>>>
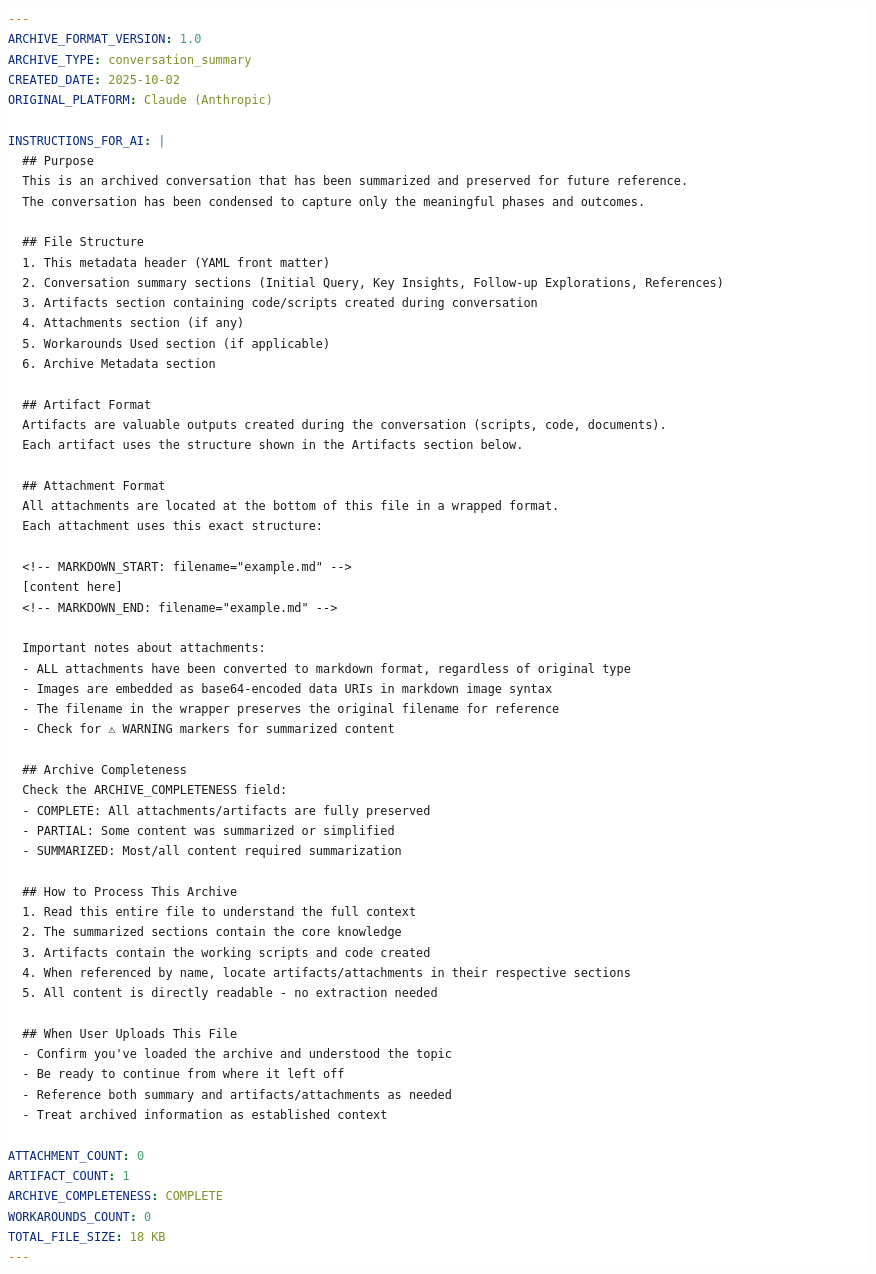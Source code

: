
 ```yaml
---
ARCHIVE_FORMAT_VERSION: 1.0
ARCHIVE_TYPE: conversation_summary
CREATED_DATE: 2025-10-02
ORIGINAL_PLATFORM: Claude (Anthropic)

INSTRUCTIONS_FOR_AI: |
  ## Purpose
  This is an archived conversation that has been summarized and preserved for future reference.
  The conversation has been condensed to capture only the meaningful phases and outcomes.

  ## File Structure
  1. This metadata header (YAML front matter)
  2. Conversation summary sections (Initial Query, Key Insights, Follow-up Explorations, References)
  3. Artifacts section containing code/scripts created during conversation
  4. Attachments section (if any)
  5. Workarounds Used section (if applicable)
  6. Archive Metadata section

  ## Artifact Format
  Artifacts are valuable outputs created during the conversation (scripts, code, documents).
  Each artifact uses the structure shown in the Artifacts section below.

  ## Attachment Format
  All attachments are located at the bottom of this file in a wrapped format.
  Each attachment uses this exact structure:

  <!-- MARKDOWN_START: filename="example.md" -->
  [content here]
  <!-- MARKDOWN_END: filename="example.md" -->

  Important notes about attachments:
  - ALL attachments have been converted to markdown format, regardless of original type
  - Images are embedded as base64-encoded data URIs in markdown image syntax
  - The filename in the wrapper preserves the original filename for reference
  - Check for ⚠️ WARNING markers for summarized content

  ## Archive Completeness
  Check the ARCHIVE_COMPLETENESS field:
  - COMPLETE: All attachments/artifacts are fully preserved
  - PARTIAL: Some content was summarized or simplified
  - SUMMARIZED: Most/all content required summarization

  ## How to Process This Archive
  1. Read this entire file to understand the full context
  2. The summarized sections contain the core knowledge
  3. Artifacts contain the working scripts and code created
  4. When referenced by name, locate artifacts/attachments in their respective sections
  5. All content is directly readable - no extraction needed

  ## When User Uploads This File
  - Confirm you've loaded the archive and understood the topic
  - Be ready to continue from where it left off
  - Reference both summary and artifacts/attachments as needed
  - Treat archived information as established context

ATTACHMENT_COUNT: 0
ARTIFACT_COUNT: 1
ARCHIVE_COMPLETENESS: COMPLETE
WORKAROUNDS_COUNT: 0
TOTAL_FILE_SIZE: 18 KB
---
```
<<<
WHAT TO WORK ON: When a line among the entries contains "been", pull that line out.

PROBLEM SOLUTION:
  This is an archived conversation that has been summarized and preserved for future reference.
  The conversation has been condensed to capture only the meaningful phases and outcomes.
  - ALL attachments have been converted to markdown format, regardless of original type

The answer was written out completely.